On modern architectures, memory can be copied or moved very fast if done sequentially. This is mostly due to the availability of very wide SIMD instructions and byte cache line of 64 bytes or more. Because of this, algorithms that operate on data in a more sequential fashion may be more efficient than algorithms that don't, even if the sequential access means that sometimes larger chunks of data have to be copied or moved.
B-tree data structures were originally specifically created for rotating storage that has slow seek times but high throughput. But because of the memory characteristics mentioned above, B-tree structures can actually be more efficient that binary trees (RB-trees, AVL trees, 2-3 trees) and skip list for in-memory applications.
An example of such an in-memory B-tree implementation that serves the same use case as PySkipList is SortedContainers. In addition to being faster than PySkipList, it also has the benefit that it uses less memory allocations and less memory overall, and that it doesn't need C code for acceleration. For some discussion on performance and memory usage, see #1.
The PySkipList code is still a good example of how you can build an efficient, indexable skip list in pure Python code.
Original README is below:
PySkipList is a fast, pure Python implementation of an indexable skiplist. It
implements a SkipList
data structure that provides an always sorted,
list-like data structure for (key, value) pairs.
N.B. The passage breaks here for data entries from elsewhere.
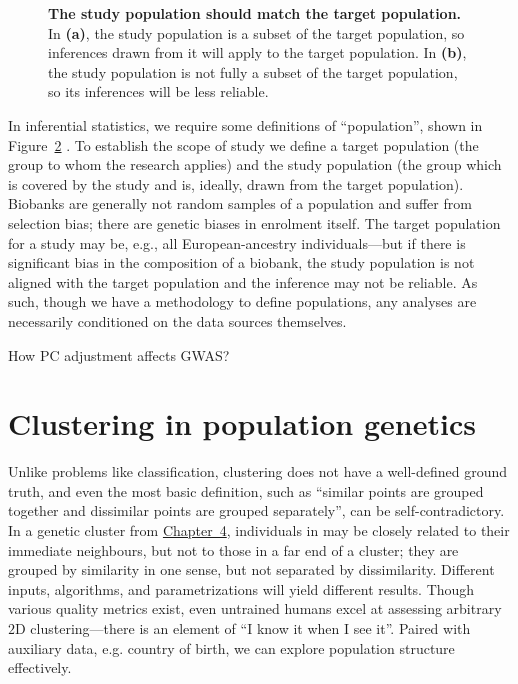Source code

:\begin{figure}[ht]
\begin{subfigure}{0.45\linewidth}
    \caption{}
    \label{fig:statistical_populations2}
\end{subfigure}
\caption[The relationship between target and study populations]{\textbf{The study population should match the target population.} In \textbf{(a)}, the study population is a subset of the target population, so inferences drawn from it will apply to the target population. In \textbf{(b)}, the study population is not fully a subset of the target population, so its inferences will be less reliable.}
\label{fig:statistical_populations}
\end{figure}

In inferential statistics, we require some definitions of ``population'', shown in Figure~\ref{fig:statistical_populations} . To establish the scope of study we define a target population (the group to whom the research applies) and the study population (the group which is covered by the study and is, ideally, drawn from the target population)\citep{statcan2003}. Biobanks are generally not random samples of a population and suffer from selection bias\citep{huang_representativeness_2021}; there are genetic biases in enrolment itself\citep{pirastu_genetic_2021,benonisdottir_studying_2023}. The target population for a study may be, e.g., all European-ancestry individuals---but if there is significant bias in the composition of a biobank, the study population is not aligned with the target population and the inference may not be reliable. As such, though we have a methodology to define populations, any analyses are necessarily conditioned on the data sources themselves.

How PC adjustment affects GWAS?

\section{Clustering in population genetics}

Unlike problems like classification, clustering does not have a well-defined ground truth, and even the most basic definition, such as ``similar points are grouped together and dissimilar points are grouped separately'', can be self-contradictory\citep{ben-david_clustering_2018}. In a genetic cluster from \hyperref[chap:chapter4]{Chapter~4}, individuals in may be closely related to their immediate neighbours, but not to those in a far end of a cluster; they are grouped by similarity in one sense, but not separated by dissimilarity. Different inputs, algorithms, and parametrizations will yield different results. Though various quality metrics exist, even untrained humans excel at assessing arbitrary $2$D clustering\citep{lewis_human_2012}---there is an element of ``I know it when I see it''. Paired with auxiliary data, e.g. country of birth, we can explore population structure effectively.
It efficiently supports the
following operations:
- Insert a pair in the list, maintaining sorted order.
- Find the value of a given key.
- Remove a given pair based on a key.
- Iterate over all pairs in sorted order.
- Find the position of a given key.
- Access a pair at a certain position.
- Delete a pair at a certain position.
Since PySkipList is a pure Python implementation, it should work well on alternative Python implementations such as PyPy and Jython.
The following provides a few examples on how to use the SkipList
API:
>>> from pyskiplist import SkipList >>> sl = SkipList() >>> sl.insert('foo', 'bar') >>> sl.insert('baz', 'qux') >>> sl SkipList((('baz', 'qux'), ('foo', 'bar'))) >>> sl.search('foo') 'bar' >>> sl[0] ('baz', 'qux') >>> sl.remove('foo') # remove by key >>> del sl[0] # remove by position
Full documentation can be found on http://pyskiplist.readthedocs.org/.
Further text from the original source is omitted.